Time Series — What is all the hype about
3 Weeks ago Amazon launched a complete tool to analyze just the Time-Series data.
What drove such a tech giant to create a tool just for one kind of data?
Google did something similar a couple of months ago in September 2018
In Februrary 2018 InfluxData, a startup that started building an open source toolkit for time-series processing in 2014, announced its series C funding round of $35M.
Today they have more than 120K customers using their open source pipeline and 400 enterprise customers.
What’s so special about this data?
It’s not that this data is rare to come by or that this data is something very unique. Quite the opposite!
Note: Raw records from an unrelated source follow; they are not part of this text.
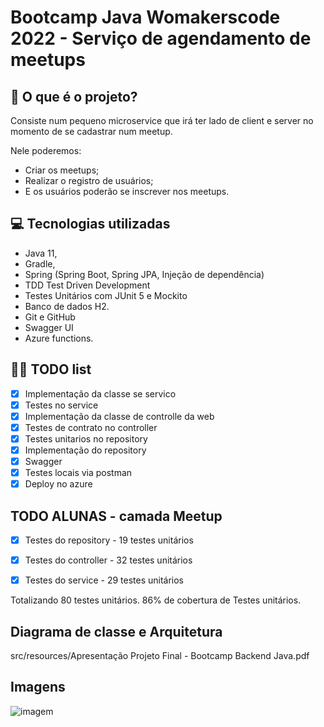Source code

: # Bootcamp Java Womakerscode 2022 - Serviço de agendamento de meetups


## 🤔 O que é o projeto?

Consiste num pequeno microservice que irá ter lado de client e server no momento de se cadastrar num meetup.

Nele poderemos:
 - Criar os meetups;
 - Realizar o registro de usuários;
 - E os usuários poderão se inscrever nos meetups.


## 💻 Tecnologias utilizadas

 - Java 11,
 - Gradle,
 - Spring (Spring Boot, Spring JPA, Injeção de dependência)
 - TDD Test Driven Development
 - Testes Unitários com JUnit 5 e Mockito
 - Banco de dados H2.
 - Git e GitHub
 - Swagger UI
 - Azure functions.


## 👩‍💻 TODO list
- [x] Implementação da classe se servico
- [x] Testes no service 
- [x] Implementação da classe de controlle da web
- [x] Testes de contrato no controller 
- [x] Testes unitarios no repository 
- [x] Implementação do repository
- [x] Swagger
- [x] Testes locais via postman
- [x] Deploy no azure

## TODO ALUNAS - camada Meetup
- [x] Testes do repository - 19 testes unitários
- [x] Testes do controller - 32 testes unitários
- [x] Testes do service - 29 testes unitários


Totalizando 80 testes unitários.
86% de cobertura de Testes unitários.

##  Diagrama de classe e Arquitetura

src/resources/Apresentação Projeto Final - Bootcamp Backend Java.pdf

## Imagens
![imagem]("C:\Projetos\imagens1_meetup\Meetup1.png")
This kind of data is everywhere. We are abound in it. By definition any data that has ‘time’ as one of its variables is time-series data. Since time works exclusively as an independent variable, any dataset with time as a variable is ordered by time.
That gives very neat properties to the other variables in the dataset.
Time series data is ordered by time
The data is received in only one direction i.e. if time is plotted on X-axis you only receive the data in the right direction. The past is fixed. No new data will modify the old values.
Time series data is becoming increasingly important for the reason that as you get new data you are getting data in real-time. Real time data processing has immense advantages. e.g. predicting heart attacks before they occur or stock market changes or even machine breakdown before it occurs to help reduce downtime and hence losses.
What is more interesting is that with the growth of IoT more and more fields are producing live data. Such huge amount of data is not only representative of the current state of the system but also helps identify future events.
Meteorology Data (Temperature, Wind, Rainfall etc.)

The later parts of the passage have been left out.